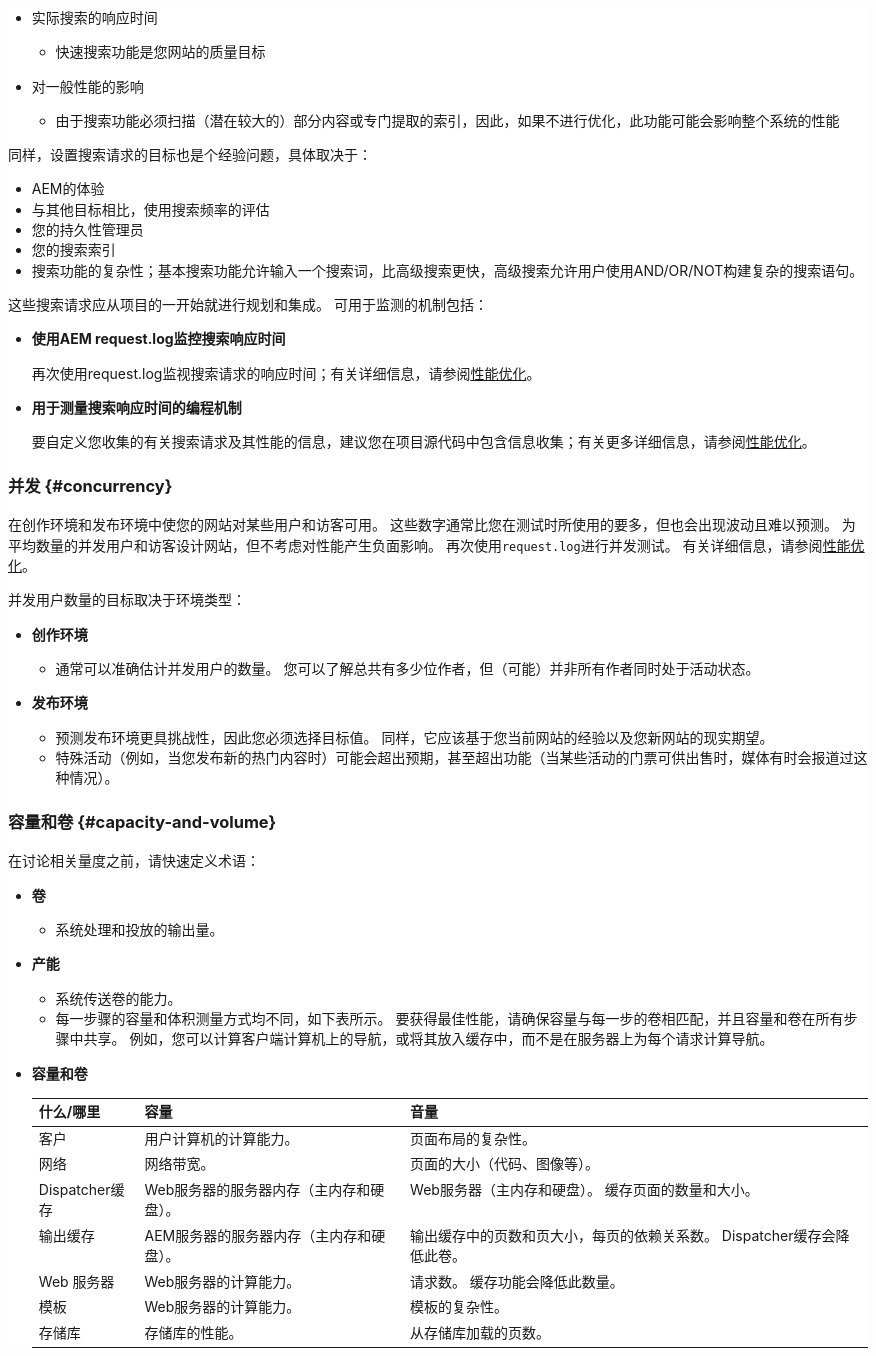 * 实际搜索的响应时间

   * 快速搜索功能是您网站的质量目标

* 对一般性能的影响

   * 由于搜索功能必须扫描（潜在较大的）部分内容或专门提取的索引，因此，如果不进行优化，此功能可能会影响整个系统的性能

同样，设置搜索请求的目标也是个经验问题，具体取决于：

* AEM的体验
* 与其他目标相比，使用搜索频率的评估
* 您的持久性管理员
* 您的搜索索引
* 搜索功能的复杂性；基本搜索功能允许输入一个搜索词，比高级搜索更快，高级搜索允许用户使用AND/OR/NOT构建复杂的搜索语句。

这些搜索请求应从项目的一开始就进行规划和集成。 可用于监测的机制包括：

* **使用AEM request.log监控搜索响应时间**

  再次使用request.log监视搜索请求的响应时间；有关详细信息，请参阅[性能优化](/help/sites-deploying/configuring-performance.md)。

* **用于测量搜索响应时间的编程机制**

  要自定义您收集的有关搜索请求及其性能的信息，建议您在项目源代码中包含信息收集；有关更多详细信息，请参阅[性能优化](/help/sites-deploying/configuring-performance.md)。

### 并发 {#concurrency}

在创作环境和发布环境中使您的网站对某些用户和访客可用。 这些数字通常比您在测试时所使用的要多，但也会出现波动且难以预测。 为平均数量的并发用户和访客设计网站，但不考虑对性能产生负面影响。 再次使用`request.log`进行并发测试。 有关详细信息，请参阅[性能优化](/help/sites-deploying/configuring-performance.md)。

并发用户数量的目标取决于环境类型：

* **创作环境**

   * 通常可以准确估计并发用户的数量。 您可以了解总共有多少位作者，但（可能）并非所有作者同时处于活动状态。

* **发布环境**

   * 预测发布环境更具挑战性，因此您必须选择目标值。 同样，它应该基于您当前网站的经验以及您新网站的现实期望。
   * 特殊活动（例如，当您发布新的热门内容时）可能会超出预期，甚至超出功能（当某些活动的门票可供出售时，媒体有时会报道过这种情况）。

### 容量和卷 {#capacity-and-volume}

在讨论相关量度之前，请快速定义术语：

* **卷**

   * 系统处理和投放的输出量。

* **产能**

   * 系统传送卷的能力。
   * 每一步骤的容量和体积测量方式均不同，如下表所示。 要获得最佳性能，请确保容量与每一步的卷相匹配，并且容量和卷在所有步骤中共享。 例如，您可以计算客户端计算机上的导航，或将其放入缓存中，而不是在服务器上为每个请求计算导航。

* **容量和卷**

  | 什么/哪里 | 容量 | 音量 |
  |---|---|---|
  | 客户 | 用户计算机的计算能力。 | 页面布局的复杂性。 |
  | 网络 | 网络带宽。 | 页面的大小（代码、图像等）。 |
  | Dispatcher缓存 | Web服务器的服务器内存（主内存和硬盘）。 | Web服务器（主内存和硬盘）。 缓存页面的数量和大小。 |
  | 输出缓存 | AEM服务器的服务器内存（主内存和硬盘）。 | 输出缓存中的页数和页大小，每页的依赖关系数。 Dispatcher缓存会降低此卷。 |
  | Web 服务器 | Web服务器的计算能力。 | 请求数。 缓存功能会降低此数量。 |
  | 模板 | Web服务器的计算能力。 | 模板的复杂性。 |
  | 存储库 | 存储库的性能。 | 从存储库加载的页数。 |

+--

THE TASK:
Whichever lines of the material hold the word "有关详细信息", find and copy them.

PROBLEM SOLUTION:
  再次使用request.log监视搜索请求的响应时间；有关详细信息，请参阅[性能优化](/help/sites-deploying/configuring-performance.md)。
在创作环境和发布环境中使您的网站对某些用户和访客可用。 这些数字通常比您在测试时所使用的要多，但也会出现波动且难以预测。 为平均数量的并发用户和访客设计网站，但不考虑对性能产生负面影响。 再次使用`request.log`进行并发测试。 有关详细信息，请参阅[性能优化](/help/sites-deploying/configuring-performance.md)。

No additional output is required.